#### [TASK GOAL]
Search the entries below for "battle". Report each line where it occurs.

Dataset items
━━━━━━━━━━━━━━━━━━━━
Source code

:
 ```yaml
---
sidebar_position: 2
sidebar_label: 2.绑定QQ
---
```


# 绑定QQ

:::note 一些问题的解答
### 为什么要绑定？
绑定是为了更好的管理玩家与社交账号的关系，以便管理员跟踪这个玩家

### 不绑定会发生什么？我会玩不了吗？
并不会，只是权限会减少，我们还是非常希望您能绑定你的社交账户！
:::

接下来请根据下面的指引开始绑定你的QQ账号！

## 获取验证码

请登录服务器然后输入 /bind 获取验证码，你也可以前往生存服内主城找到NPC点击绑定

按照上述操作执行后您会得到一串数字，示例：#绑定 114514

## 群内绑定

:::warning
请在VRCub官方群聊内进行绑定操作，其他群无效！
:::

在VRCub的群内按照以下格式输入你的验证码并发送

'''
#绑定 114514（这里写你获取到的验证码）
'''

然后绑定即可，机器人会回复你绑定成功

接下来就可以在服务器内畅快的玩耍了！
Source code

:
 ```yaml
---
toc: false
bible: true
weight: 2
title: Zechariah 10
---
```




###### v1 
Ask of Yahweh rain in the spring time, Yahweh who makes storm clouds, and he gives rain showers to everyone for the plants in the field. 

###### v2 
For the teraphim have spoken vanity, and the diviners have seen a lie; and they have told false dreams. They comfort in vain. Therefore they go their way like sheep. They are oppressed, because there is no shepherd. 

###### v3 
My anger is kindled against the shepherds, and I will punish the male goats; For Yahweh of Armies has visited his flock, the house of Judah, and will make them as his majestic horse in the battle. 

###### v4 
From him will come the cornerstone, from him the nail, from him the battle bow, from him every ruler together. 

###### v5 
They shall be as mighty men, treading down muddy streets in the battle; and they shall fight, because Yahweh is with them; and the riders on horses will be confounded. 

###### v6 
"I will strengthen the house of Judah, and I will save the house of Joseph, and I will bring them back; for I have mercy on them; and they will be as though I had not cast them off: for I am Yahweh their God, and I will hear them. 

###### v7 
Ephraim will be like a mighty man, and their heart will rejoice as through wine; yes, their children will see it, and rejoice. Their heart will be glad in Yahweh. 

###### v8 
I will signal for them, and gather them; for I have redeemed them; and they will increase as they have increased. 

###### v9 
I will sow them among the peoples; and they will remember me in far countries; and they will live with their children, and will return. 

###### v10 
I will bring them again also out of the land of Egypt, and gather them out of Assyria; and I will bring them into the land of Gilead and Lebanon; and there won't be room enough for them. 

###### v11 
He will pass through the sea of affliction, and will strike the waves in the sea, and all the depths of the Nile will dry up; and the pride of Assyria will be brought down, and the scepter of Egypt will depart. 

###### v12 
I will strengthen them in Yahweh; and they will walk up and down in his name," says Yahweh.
━━━━━━━━━━━━━━━━━━━━
#### [ANSWER TO THIS TASK]
My anger is kindled against the shepherds, and I will punish the male goats; For Yahweh of Armies has visited his flock, the house of Judah, and will make them as his majestic horse in the battle. 
From him will come the cornerstone, from him the nail, from him the battle bow, from him every ruler together. 
They shall be as mighty men, treading down muddy streets in the battle; and they shall fight, because Yahweh is with them; and the riders on horses will be confounded. 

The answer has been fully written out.